For the entries below, say how many lines include the word "assets" and add nothing else.
====== DATASET ENTRIES
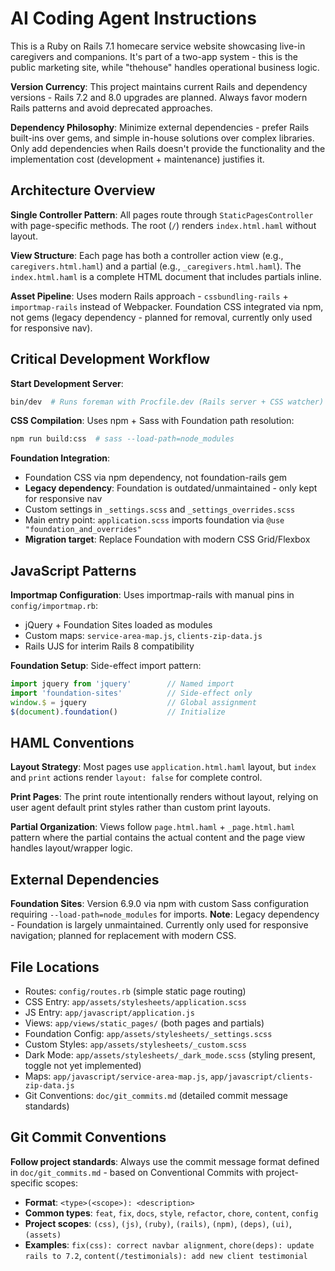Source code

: # AI Coding Agent Instructions

This is a Ruby on Rails 7.1 homecare service website showcasing live-in caregivers and companions. It's part of a two-app system - this is the public marketing site, while "thehouse" handles operational business logic.

**Version Currency**: This project maintains current Rails and dependency versions - Rails 7.2 and 8.0 upgrades are planned. Always favor modern Rails patterns and avoid deprecated approaches.

**Dependency Philosophy**: Minimize external dependencies - prefer Rails built-ins over gems, and simple in-house solutions over complex libraries. Only add dependencies when Rails doesn't provide the functionality and the implementation cost (development + maintenance) justifies it.

## Architecture Overview

**Single Controller Pattern**: All pages route through `StaticPagesController` with page-specific methods. The root (`/`) renders `index.html.haml` without layout.

**View Structure**: Each page has both a controller action view (e.g., `caregivers.html.haml`) and a partial (e.g., `_caregivers.html.haml`). The `index.html.haml` is a complete HTML document that includes partials inline.

**Asset Pipeline**: Uses modern Rails approach - `cssbundling-rails` + `importmap-rails` instead of Webpacker. Foundation CSS integrated via npm, not gems (legacy dependency - planned for removal, currently only used for responsive nav).

## Critical Development Workflow

**Start Development Server**:
```bash
bin/dev  # Runs foreman with Procfile.dev (Rails server + CSS watcher)
```

**CSS Compilation**: Uses npm + Sass with Foundation path resolution:
```bash
npm run build:css  # sass --load-path=node_modules
```

**Foundation Integration**:
- Foundation CSS via npm dependency, not foundation-rails gem
- **Legacy dependency**: Foundation is outdated/unmaintained - only kept for responsive nav
- Custom settings in `_settings.scss` and `_settings_overrides.scss`
- Main entry point: `application.scss` imports foundation via `@use "foundation_and_overrides"`
- **Migration target**: Replace Foundation with modern CSS Grid/Flexbox

## JavaScript Patterns

**Importmap Configuration**: Uses importmap-rails with manual pins in `config/importmap.rb`:
- jQuery + Foundation Sites loaded as modules
- Custom maps: `service-area-map.js`, `clients-zip-data.js`
- Rails UJS for interim Rails 8 compatibility

**Foundation Setup**: Side-effect import pattern:
```javascript
import jquery from 'jquery'        // Named import
import 'foundation-sites'          // Side-effect only
window.$ = jquery                  // Global assignment
$(document).foundation()           // Initialize
```

## HAML Conventions

**Layout Strategy**: Most pages use `application.html.haml` layout, but `index` and `print` actions render `layout: false` for complete control.

**Print Pages**: The print route intentionally renders without layout, relying on user agent default print styles rather than custom print layouts.

**Partial Organization**: Views follow `page.html.haml` + `_page.html.haml` pattern where the partial contains the actual content and the page view handles layout/wrapper logic.

## External Dependencies

**Foundation Sites**: Version 6.9.0 via npm with custom Sass configuration requiring `--load-path=node_modules` for imports. **Note**: Legacy dependency - Foundation is largely unmaintained. Currently only used for responsive navigation; planned for replacement with modern CSS.

## File Locations

- Routes: `config/routes.rb` (simple static page routing)
- CSS Entry: `app/assets/stylesheets/application.scss`
- JS Entry: `app/javascript/application.js`
- Views: `app/views/static_pages/` (both pages and partials)
- Foundation Config: `app/assets/stylesheets/_settings.scss`
- Custom Styles: `app/assets/stylesheets/_custom.scss`
- Dark Mode: `app/assets/stylesheets/_dark_mode.scss` (styling present, toggle not yet implemented)
- Maps: `app/javascript/service-area-map.js`, `app/javascript/clients-zip-data.js`
- Git Conventions: `doc/git_commits.md` (detailed commit message standards)

## Git Commit Conventions

**Follow project standards**: Always use the commit message format defined in `doc/git_commits.md` - based on Conventional Commits with project-specific scopes:

- **Format**: `<type>(<scope>): <description>`
- **Common types**: `feat`, `fix`, `docs`, `style`, `refactor`, `chore`, `content`, `config`
- **Project scopes**: `(css)`, `(js)`, `(ruby)`, `(rails)`, `(npm)`, `(deps)`, `(ui)`, `(assets)`
- **Examples**: `fix(css): correct navbar alignment`, `chore(deps): update rails to 7.2`, `content(/testimonials): add new client testimonial`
============
▶ [SOLUTION BELOW]: 5